Gouvernance et démocratie associatives

Cet atelier a restitué les résultats du groupe de travail acteurs-chercheurs lancé par l’Institut français du Monde associatif sur le thème de la gouvernance et de la participation. En guise de cadrage, Mathilde Renault-Tinacci a commencé par évoquer la polysémie du terme de gouvernance et sa double appréhension en le replaçant dans différents courants de recherche. Dans une perspective économique, le terme de gouvernance renvoie aux enjeux techniques d’efficacité et de performance, par la mise en œuvre de procédures normalisées calées sur des bonnes pratiques. Dans une perspective politique, il renvoie aux enjeux démocratiques par de nouvelles formes d’organisation susceptibles d’enrichir le projet associatif.  

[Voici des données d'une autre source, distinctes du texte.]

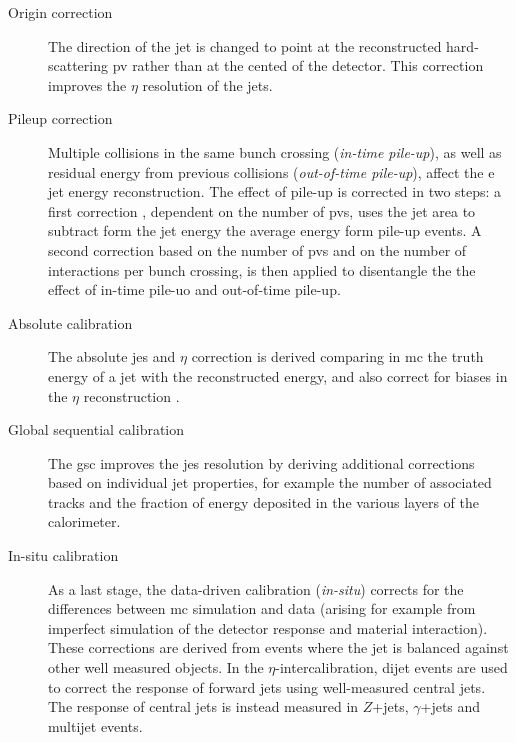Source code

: \begin{description}
\item[Origin correction] The direction of the jet is changed to point at the reconstructed hard-scattering \gls{pv} rather than at the cented of the detector. This correction improves the $\eta$ resolution of the jets.

\item[Pileup correction] Multiple collisions in the same bunch crossing (\textit{in-time pile-up}), as well as residual energy from previous collisions (\textit{out-of-time pile-up}), affect the e jet energy reconstruction. The effect of pile-up is corrected in two steps: a first correction \cite{Cacciari:2007fd,TheATLAScollaboration:2013pia}, dependent on the number of \glspl{pv}, uses the jet area to subtract form the jet energy the average energy form pile-up events. A second correction based on the number of \glspl{pv} and on the number of interactions per bunch crossing, is then applied to disentangle the the effect of in-time pile-uo and out-of-time pile-up.

\item[Absolute calibration] The absolute \gls{jes} and $\eta$ correction is derived comparing in \gls{mc} the truth energy of a jet with the reconstructed energy, and also correct for biases in the $\eta$ reconstruction \cite{Aad2015jets}.

\item[Global sequential calibration] The \gls{gsc} \cite{ATLAS:2015oia} improves the \gls{jes} resolution by deriving additional corrections based on individual jet properties, for example the number of associated tracks and the fraction of energy deposited in the various layers of the calorimeter.

\item[In-situ calibration] As a last stage, the data-driven calibration (\textit{in-situ}) \cite{ATLAS:2015uwa} corrects for the differences between \gls{mc} simulation and data (arising for example from imperfect simulation of the detector response and material interaction). These corrections are derived from events where the jet \pt is balanced against other well measured objects. In the $\eta$-intercalibration, dijet events are used to correct the response of forward jets using well-measured central jets. The response of central jets is instead measured in $Z$+jets, $\gamma$+jets and multijet events. 
 
\end{description}

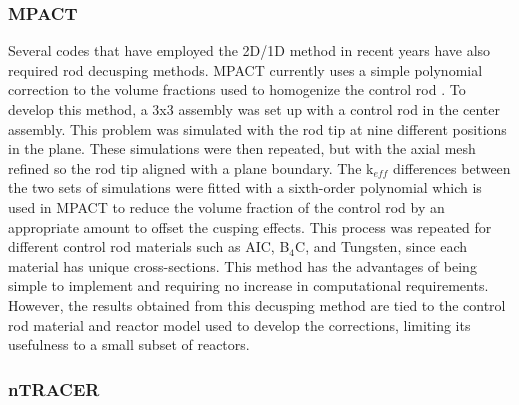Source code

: \cite{cho2015CRX2d1dFusionDecusping}

\subsubsection{MPACT}

Several codes that have employed the 2D/1D method in recent years have also required rod decusping methods.  MPACT currently uses a simple polynomial correction to the volume fractions used to homogenize the control rod \cite{MC2015_VCS_Cycle_Depletion}.  To develop this method, a 3x3 assembly was set up with a control rod in the center assembly.  This problem was simulated with the rod tip at nine different positions in the plane.  These simulations were then repeated, but with the axial mesh refined so the rod tip aligned with a plane boundary.  The k$_{eff}$ differences between the two sets of simulations were fitted with a sixth-order polynomial which is used in MPACT to reduce the volume fraction of the control rod by an appropriate amount to offset the cusping effects.  This process was repeated for different control rod materials such as AIC, B$_4$C, and Tungsten, since each material has unique cross-sections.  This method has the advantages of being simple to implement and requiring no increase in computational requirements.  However, the results obtained from this decusping method are tied to the control rod material and reactor model used to develop the corrections, limiting its usefulness to a small subset of reactors.

\subsubsection{nTRACER}

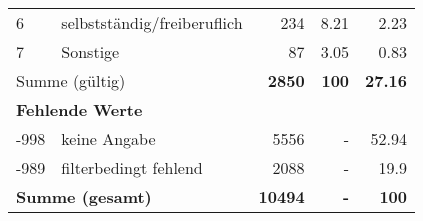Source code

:\begin{longtable}{lXrrr}
     6 &
     \multicolumn{1}{X}{ selbstständig/freiberuflich   } &


       \num{234} &
       \num[round-mode=places,round-precision=2]{8.21} &
         \num[round-mode=places,round-precision=2]{2.23} \\

     7 &
     \multicolumn{1}{X}{ Sonstige   } &


       \num{87} &
       \num[round-mode=places,round-precision=2]{3.05} &
         \num[round-mode=places,round-precision=2]{0.83} \\
     \midrule
     \multicolumn{2}{l}{Summe (gültig)} &
       \textbf{\num{2850}} &
     \textbf{\num{100}} &
       \textbf{\num[round-mode=places,round-precision=2]{27.16}} \\
     \multicolumn{5}{l}{\textbf{Fehlende Werte}}\\
       -998 &
       keine Angabe &
         \num{5556} &
        - &
         \num[round-mode=places,round-precision=2]{52.94} \\
       -989 &
       filterbedingt fehlend &
         \num{2088} &
        - &
         \num[round-mode=places,round-precision=2]{19.9} \\
     \midrule
     \multicolumn{2}{l}{\textbf{Summe (gesamt)}} &
          \textbf{\num{10494}} &
        \textbf{-} &
        \textbf{\num{100}} \\
     \bottomrule
     \end{longtable}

La première perspective résonne avec la pénétration des logiques gestionnaires et marchandes dans le monde associatif. La seconde est porteuse de réflexions sur la façon de penser la contribution démocratique des associations dans un partage de responsabilité publique entre acteurs publics et acteurs associatifs.

Brigitte Giraud a ensuite présenté les 5 axes de recherche prioritaires qui ont été mis en évidence par le groupe de travail.

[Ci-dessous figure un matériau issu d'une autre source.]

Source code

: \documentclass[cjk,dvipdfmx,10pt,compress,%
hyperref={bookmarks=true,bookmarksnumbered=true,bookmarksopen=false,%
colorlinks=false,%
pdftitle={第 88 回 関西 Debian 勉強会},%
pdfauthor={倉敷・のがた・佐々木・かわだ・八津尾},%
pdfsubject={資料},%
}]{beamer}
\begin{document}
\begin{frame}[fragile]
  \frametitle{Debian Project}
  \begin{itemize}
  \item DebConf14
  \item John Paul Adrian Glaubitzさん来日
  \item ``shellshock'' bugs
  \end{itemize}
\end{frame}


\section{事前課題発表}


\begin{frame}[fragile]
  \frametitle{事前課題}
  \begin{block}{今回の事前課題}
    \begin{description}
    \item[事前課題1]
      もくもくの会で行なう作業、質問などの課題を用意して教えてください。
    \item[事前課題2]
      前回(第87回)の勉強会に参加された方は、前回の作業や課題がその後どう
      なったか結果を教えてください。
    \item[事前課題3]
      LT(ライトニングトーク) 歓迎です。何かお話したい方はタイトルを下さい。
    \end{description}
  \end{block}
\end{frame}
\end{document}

  1. Le premier enjeu interroge le caractère innovant des gouvernances associatives au regard de leur capacité à produire de la démocratie, et l’opportunité, à travers elles, de se diffuser plus largement au sein de la société et d’influencer la gouvernance publique et celle des entreprises.
  2. Le deuxième enjeu concerne le pouvoir d’agir et l’émancipation que permettent des modes de gouvernance participative. Il met à jour la potentielle opposition entre la gouvernance reposant sur les pratiques « capacitantes » des personnes de l’association, et la gouvernance multi-acteurs privilégiant le partenariat.
  3. Le troisième enjeu porte sur l’ouverture de la gouvernance à son environnement extérieur. Il interroge la position des associations entre opposition, négociation et collaboration, vis-à- vis de la sphère publique et privée, mais aussi sur la production de démocratie et de bien commun lorsque les associations s’ouvrent à d’autres associations. 
  4. Le quatrième enjeu s’intéresse à la gouvernance pour l’articulation étroite qu’elle propose entre projet associatif, leviers organisationnels et économiques, permettant d’assurer une cohérence interne entre projet, organisation et modèle socio-économique. Ce faisant, il s’agit de ne pas limiter le regard à la seule dimension organisationnelle, et de prendre en compte la dimension socio-politique comme levier d’innovation démocratique.
  5. Finalement, le cinquième et dernier enjeu concerne les pratiques identifiées au sein des organisations du secteur associatif que l’on peut qualifier de limites au regard de l’intérêt général, et qu’il serait important d’étudier pour en mesurer le poids et en préciser la nature.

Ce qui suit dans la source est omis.